The task: Would you print the lines below exactly, beginning at the line that has "Dizideki elemanların girilen" and stopping after the line that has "void buildHeap(List&lt;? extends"? Only those lines, and no pictures.

[Stored data]

-- -- --

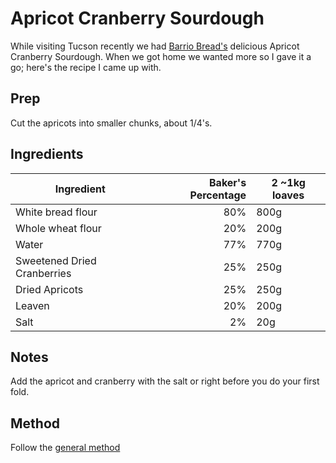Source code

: # Apricot Cranberry Sourdough

While visiting Tucson recently we had [Barrio Bread's](https://www.barriobread.com/) delicious Apricot Cranberry Sourdough. When we got home we wanted more so I gave it a go; here's the recipe I came up with.

## Prep

Cut the apricots into smaller chunks, about 1/4's.

## Ingredients

| Ingredient  | Baker's Percentage  | 2 ~1kg loaves |
|---|--:|---|
| White bread flour  | 80%  | 800g |
| Whole wheat flour  |  20% | 200g |
|  Water | 77%  | 770g |
| Sweetened Dried Cranberries | 25% | 250g |
| Dried Apricots | 25% | 250g |
| Leaven | 20% | 200g |
| Salt | 2% | 20g |

## Notes

Add the apricot and cranberry with the salt or right before you do your first fold.

## Method

Follow the [general method](https://github.com/jaredonline/bread-making/blob/master/method.md)
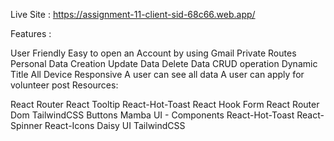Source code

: Live Site : https://assignment-11-client-sid-68c66.web.app/

Features :

User Friendly
Easy to open an Account by using Gmail
Private Routes
Personal Data Creation
Update Data
Delete Data
CRUD operation
Dynamic Title
All Device Responsive
A user can see all data
A user can apply for volunteer post
Resources:

React Router
React Tooltip
React-Hot-Toast
React Hook Form
React Router Dom
TailwindCSS Buttons
Mamba UI - Components
React-Hot-Toast
React-Spinner
React-Icons
Daisy UI
TailwindCSS


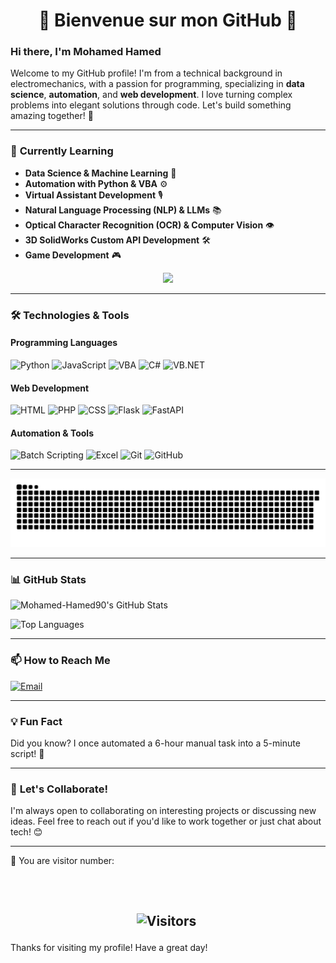 <div align="center">

  <h1>👾 Bienvenue sur mon GitHub 👾</h1>
  
  </div>


### Hi there, I'm Mohamed Hamed

Welcome to my GitHub profile! I'm from a technical background in electromechanics, with a passion for programming, specializing in **data science**, **automation**, and **web development**. I love turning complex problems into elegant solutions through code. Let's build something amazing together! 🚀

---

### 🌱 **Currently Learning**
- **Data Science & Machine Learning** 🤖
- **Automation with Python & VBA** ⚙️
- **Virtual Assistant Development** 🎙️
- **Natural Language Processing (NLP) & LLMs** 📚
- **Optical Character Recognition (OCR) & Computer Vision** 👁️
- **3D SolidWorks Custom API Development** 🛠️
- **Game Development** 🎮

<p align="center">
  <img src="https://64.media.tumblr.com/9f2e8a8b1391630dfb4903dc79bfd82e/tumblr_moi8v5PmOh1r72ht7o1_500.gif" width="200">
</p>

---

### 🛠️ **Technologies & Tools**

#### **Programming Languages**  
![Python](https://img.shields.io/badge/Python-3776AB?style=for-the-badge&logo=python&logoColor=white) 
![JavaScript](https://img.shields.io/badge/JavaScript-F7DF1E?style=for-the-badge&logo=javascript&logoColor=black) 
![VBA](https://img.shields.io/badge/VBA-217346?style=for-the-badge&logo=microsoft-excel&logoColor=white) 
![C#](https://img.shields.io/badge/C%23-239120?style=for-the-badge&logo=c-sharp&logoColor=white) 
![VB.NET](https://img.shields.io/badge/VB.NET-512BD4?style=for-the-badge&logo=dotnet&logoColor=white)

#### **Web Development**
![HTML](https://img.shields.io/badge/HTML-E34F26?style=for-the-badge&logo=html5&logoColor=white)
![PHP](https://img.shields.io/badge/PHP-777BB4?style=for-the-badge&logo=php&logoColor=white)
![CSS](https://img.shields.io/badge/CSS-1572B6?style=for-the-badge&logo=css3&logoColor=white)
![Flask](https://img.shields.io/badge/Flask-000000?style=for-the-badge&logo=flask&logoColor=white)
![FastAPI](https://img.shields.io/badge/FastAPI-009688?style=for-the-badge&logo=fastapi&logoColor=white)

#### **Automation & Tools**
![Batch Scripting](https://img.shields.io/badge/Batch_Scripting-4D4D4D?style=for-the-badge&logo=windows-terminal&logoColor=white)
![Excel](https://img.shields.io/badge/Excel-217346?style=for-the-badge&logo=microsoft-excel&logoColor=white)
![Git](https://img.shields.io/badge/Git-F05032?style=for-the-badge&logo=git&logoColor=white)
![GitHub](https://img.shields.io/badge/GitHub-181717?style=for-the-badge&logo=github&logoColor=white)

---

<picture>
  <source media="(prefers-color-scheme: dark)" srcset="https://raw.githubusercontent.com/Kurama-90/Kurama-90/output/github-snake-dark.svg" />
  <source media="(prefers-color-scheme: light)" srcset="https://raw.githubusercontent.com/Kurama-90/Kurama-90/output/github-snake.svg" />
  <img alt="github-snake" src="https://raw.githubusercontent.com/Kurama-90/Kurama-90/output/github-snake.svg" />
</picture>

---

### 📊 **GitHub Stats**

![Mohamed-Hamed90's GitHub Stats](https://github-readme-stats.vercel.app/api?username=Kurama-90&show_icons=true&theme=dark&hide_border=true)

![Top Languages](https://github-readme-stats.vercel.app/api/top-langs/?username=Kurama-90&layout=compact&theme=dark&hide_border=true)

---

### 📫 **How to Reach Me**

[![Email](https://img.shields.io/badge/Email-EA4335?style=for-the-badge&logo=gmail&logoColor=white)](mailto:hamma2007@yahoo.com)

---

### 💡 **Fun Fact**
Did you know? I once automated a 6-hour manual task into a 5-minute script! 🚀

---

### 🌟 **Let's Collaborate!**
I'm always open to collaborating on interesting projects or discussing new ideas. Feel free to reach out if you'd like to work together or just chat about tech! 😊

---

‎🎯 You are visitor number:


‎<p align="center">
‎![Visitors](https://count.getloli.com/get/@Kurama-90?theme=rule34)
‎</p>
---

Thanks for visiting my profile! Have a great day!

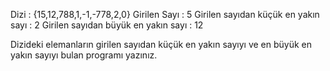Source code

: Dizi : {15,12,788,1,-1,-778,2,0}
Girilen Sayı : 5
Girilen sayıdan küçük en yakın sayı : 2
Girilen sayıdan büyük en yakın sayı : 12


Dizideki elemanların girilen sayıdan küçük en yakın sayıyı ve en büyük en yakın sayıyı bulan programı yazınız.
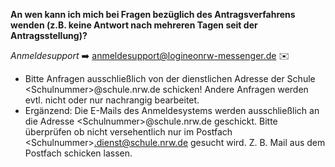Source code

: **An wen kann ich mich bei Fragen bezüglich des Antragsverfahrens wenden (z.B. keine Antwort nach mehreren Tagen seit der Antragsstellung)?**


*Anmeldesupport* ➡️ anmeldesupport@logineonrw-messenger.de ✉️

* Bitte Anfragen ausschließlich von der dienstlichen Adresse der Schule <Schulnummer\>@schule.nrw.de schicken! Andere Anfragen werden evtl. nicht oder nur nachrangig bearbeitet.
* Ergänzend: Die E-Mails des Anmeldesystems werden ausschließlich an die Adresse <Schulnummer\>@schule.nrw.de geschickt. Bitte überprüfen ob nicht versehentlich nur im Postfach <Schulnummer\>.dienst@schule.nrw.de gesucht wird. Z. B. Mail aus dem Postfach schicken lassen.
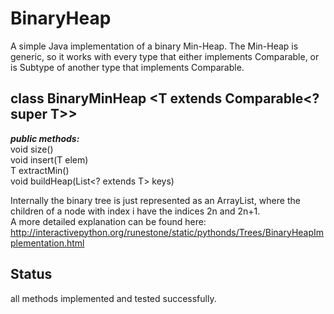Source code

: # BinaryHeap

A simple Java implementation of a binary Min-Heap.
The Min-Heap is generic, so it works with every type that either implements Comparable,
or is Subtype of another type that implements Comparable.<br>

class BinaryMinHeap <T extends Comparable<? super T>>
---

<i><b>public methods:</i></b><br>
void size()<br>
void insert(T elem)<br>
T extractMin()<br>
void buildHeap(List&lt;? extends T&gt; keys)<br>


Internally the binary tree is just represented as an ArrayList, where the children of a node with index i have the indices 2n and 2n+1.<br>
A more detailed explanation can be found here: http://interactivepython.org/runestone/static/pythonds/Trees/BinaryHeapImplementation.html

Status
---
all methods implemented and tested successfully.
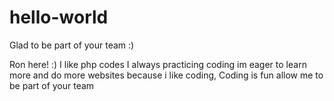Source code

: # hello-world
Glad to be part of your team :)

Ron here! :) I like php codes I always practicing coding im eager to learn more and do more websites because i like coding, Coding is fun 
allow me to be part of your team 
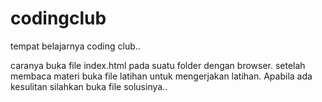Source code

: # codingclub

tempat belajarnya coding club..

caranya buka file index.html pada suatu folder dengan browser.
setelah membaca materi buka file latihan untuk mengerjakan latihan.
Apabila ada kesulitan silahkan buka file solusinya..
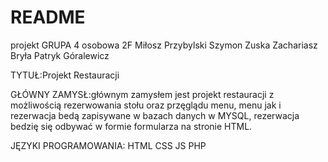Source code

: # README
projekt
GRUPA 4 osobowa 
2F
Miłosz Przybylski 
Szymon Zuska
Zachariasz Bryła 
Patryk Góralewicz

TYTUŁ:Projekt Restauracji



GŁÓWNY ZAMYSŁ:głównym zamysłem jest projekt restauracji z możliwością rezerwowania stołu oraz przęglądu menu, menu jak i rezerwacja bedą zapisywane w bazach danych w MYSQL, rezerwacja bedzię się odbywać w formie formularza na stronie HTML.



JĘZYKI PROGRAMOWANIA:
HTML
CSS
JS
PHP
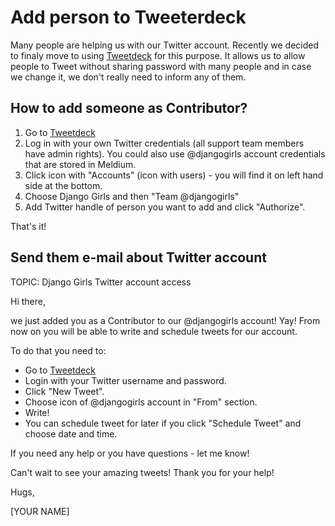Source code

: # Add person to Tweeterdeck

Many people are helping us with our Twitter account. Recently we decided to finaly move to using 
[Tweetdeck](tweetdeck.twitter.com) for this purpose. It allows us to allow people to Tweet without sharing 
password with many people and in case we change it, we don't really need to inform any of them.

## How to add someone as Contributor?

1. Go to [Tweetdeck](tweetdeck.twitter.com)
2. Log in with your own Twitter credentials (all support team members have admin rights). You could also use @djangogirls account credentials that are stored in Meldium.
3. Click icon with "Accounts" (icon with users) - you will find it on left hand side at the bottom.
4. Choose Django Girls and then "Team @djangogirls"
5. Add Twitter handle of person you want to add and click "Authorize".

That's it!


## Send them e-mail about Twitter account

TOPIC: Django Girls Twitter account access

Hi there,

we just added you as a Contributor to our @djangogirls account! Yay! From now on you will be able to write 
and schedule tweets for our account. 

To do that you need to:
* Go to [Tweetdeck](tweetdeck.twitter.com)
* Login with your Twitter username and password.
* Click "New Tweet". 
* Choose icon of @djangogirls account in "From" section.
* Write! 
* You can schedule tweet for later if you click "Schedule Tweet" and choose date and time.

If you need any help or you have questions - let me know!

Can't wait to see your amazing tweets! Thank you for your help!

Hugs,

[YOUR NAME]

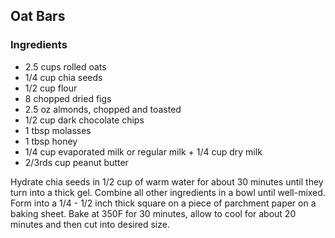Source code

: ## Oat Bars

### Ingredients

* 2.5 cups rolled oats
* 1/4 cup chia seeds
* 1/2 cup flour
* 8 chopped dried figs
* 2.5 oz almonds, chopped and toasted
* 1/2 cup dark chocolate chips
* 1 tbsp molasses
* 1 tbsp honey
* 1/4 cup evaporated milk or regular milk + 1/4 cup dry milk
* 2/3rds cup peanut butter

Hydrate chia seeds in 1/2 cup of warm water for about 30 minutes until they turn into a thick gel. Combine all other ingredients in a bowl until well-mixed. Form into a 1/4 - 1/2 inch thick square on a piece of parchment paper on a baking sheet. Bake at 350F for 30 minutes, allow to cool for about 20 minutes and then cut into desired size.
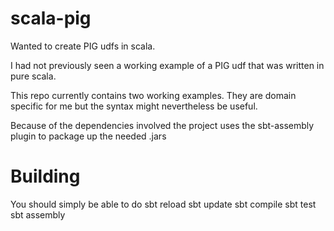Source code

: scala-pig
=========

Wanted to create PIG udfs in scala.

I had not previously seen a working example of a PIG udf that was written in pure scala.

This repo currently contains two working examples. They are domain specific for me but the syntax might nevertheless be useful.

Because of the dependencies involved the project uses the sbt-assembly plugin to package up the needed .jars


Building 
========
You should simply be able to do
  sbt reload
  sbt update
  sbt compile
  sbt test
  sbt assembly


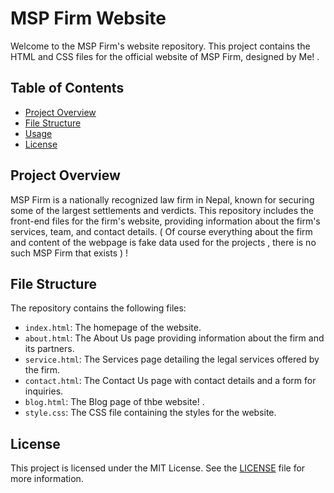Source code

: # MSP Firm Website

Welcome to the MSP Firm's website repository. This project contains the HTML and CSS files for the official website of MSP Firm, designed by Me! . 

## Table of Contents

- [Project Overview](#project-overview)
- [File Structure](#file-structure)
- [Usage](#usage)
- [License](#license)

## Project Overview

MSP Firm is a nationally recognized law firm in Nepal, known for securing some of the largest settlements and verdicts. This repository includes the front-end files for the firm's website, providing information about the firm's services, team, and contact details. ( Of course everything about the firm and content of the webpage is fake data used for the projects , there is no such MSP Firm that exists ) !

## File Structure

The repository contains the following files:

- `index.html`: The homepage of the website.
- `about.html`: The About Us page providing information about the firm and its partners.
- `service.html`: The Services page detailing the legal services offered by the firm.
- `contact.html`: The Contact Us page with contact details and a form for inquiries.
- `blog.html`: The Blog page of thbe website! .
- `style.css`: The CSS file containing the styles for the website.

## License

This project is licensed under the MIT License. See the [LICENSE](LICENSE) file for more information.

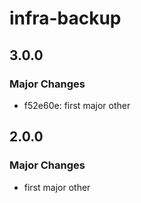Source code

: # infra-backup

## 3.0.0

### Major Changes

- f52e60e: first major other

## 2.0.0

### Major Changes

- first major other
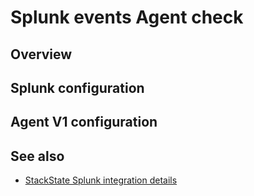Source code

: # Splunk events Agent check

## Overview

## Splunk configuration

## Agent V1 configuration



## See also

* [StackState Splunk integration details](/stackpacks/integrations/new_splunk/splunk.md)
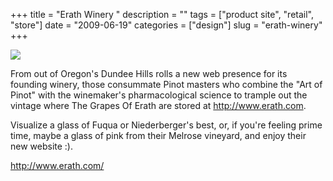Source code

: +++
title = "Erath Winery "
description = ""
tags = ["product site", "retail", "store"]
date = "2009-06-19"
categories = ["design"]
slug = "erath-winery"
+++


 

  <div id="screens-thumbs" class="clearfix">
    <div class="txt-center" id="design-submission"><a href="http://www.erath.com/"><img id='bluga-thumbnail-1766' class='bluga-thumbnail large' src='http://media.konigi.com/bluga/
wt4a3bfb62e2b1e_0.jpg'/></a></div>  
  </div>   
<p>From out of Oregon's Dundee Hills rolls a new web presence for its founding winery, those consummate Pinot masters who combine the "Art of Pinot" with the winemaker's pharmacological science to trample out the vintage where The Grapes Of Erath are stored at <a href="http://www.erath.com/" title="http://www.erath.com">http://www.erath.com</a>.</p>
<p>Visualize a glass of Fuqua or Niederberger's best, or, if you're feeling prime time, maybe a glass of pink from their Melrose vineyard, and enjoy their new website :).</p>
<p><a href="http://www.erath.com/">http://www.erath.com/</a></p>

-- -- --

Output of the task:
Dizideki elemanların girilen sayıdan küçük en yakın sayıyı ve en büyük en yakın sayıyı bulan programı yazınız.
Source code

: **An wen kann ich mich bei Fragen bezüglich des Antragsverfahrens wenden (z.B. keine Antwort nach mehreren Tagen seit der Antragsstellung)?**


*Anmeldesupport* ➡️ anmeldesupport@logineonrw-messenger.de ✉️

* Bitte Anfragen ausschließlich von der dienstlichen Adresse der Schule <Schulnummer\>@schule.nrw.de schicken! Andere Anfragen werden evtl. nicht oder nur nachrangig bearbeitet.
* Ergänzend: Die E-Mails des Anmeldesystems werden ausschließlich an die Adresse <Schulnummer\>@schule.nrw.de geschickt. Bitte überprüfen ob nicht versehentlich nur im Postfach <Schulnummer\>.dienst@schule.nrw.de gesucht wird. Z. B. Mail aus dem Postfach schicken lassen.
Source code

: # BinaryHeap

A simple Java implementation of a binary Min-Heap.
The Min-Heap is generic, so it works with every type that either implements Comparable,
or is Subtype of another type that implements Comparable.<br>

class BinaryMinHeap <T extends Comparable<? super T>>
---

<i><b>public methods:</i></b><br>
void size()<br>
void insert(T elem)<br>
T extractMin()<br>
void buildHeap(List&lt;? extends T&gt; keys)<br>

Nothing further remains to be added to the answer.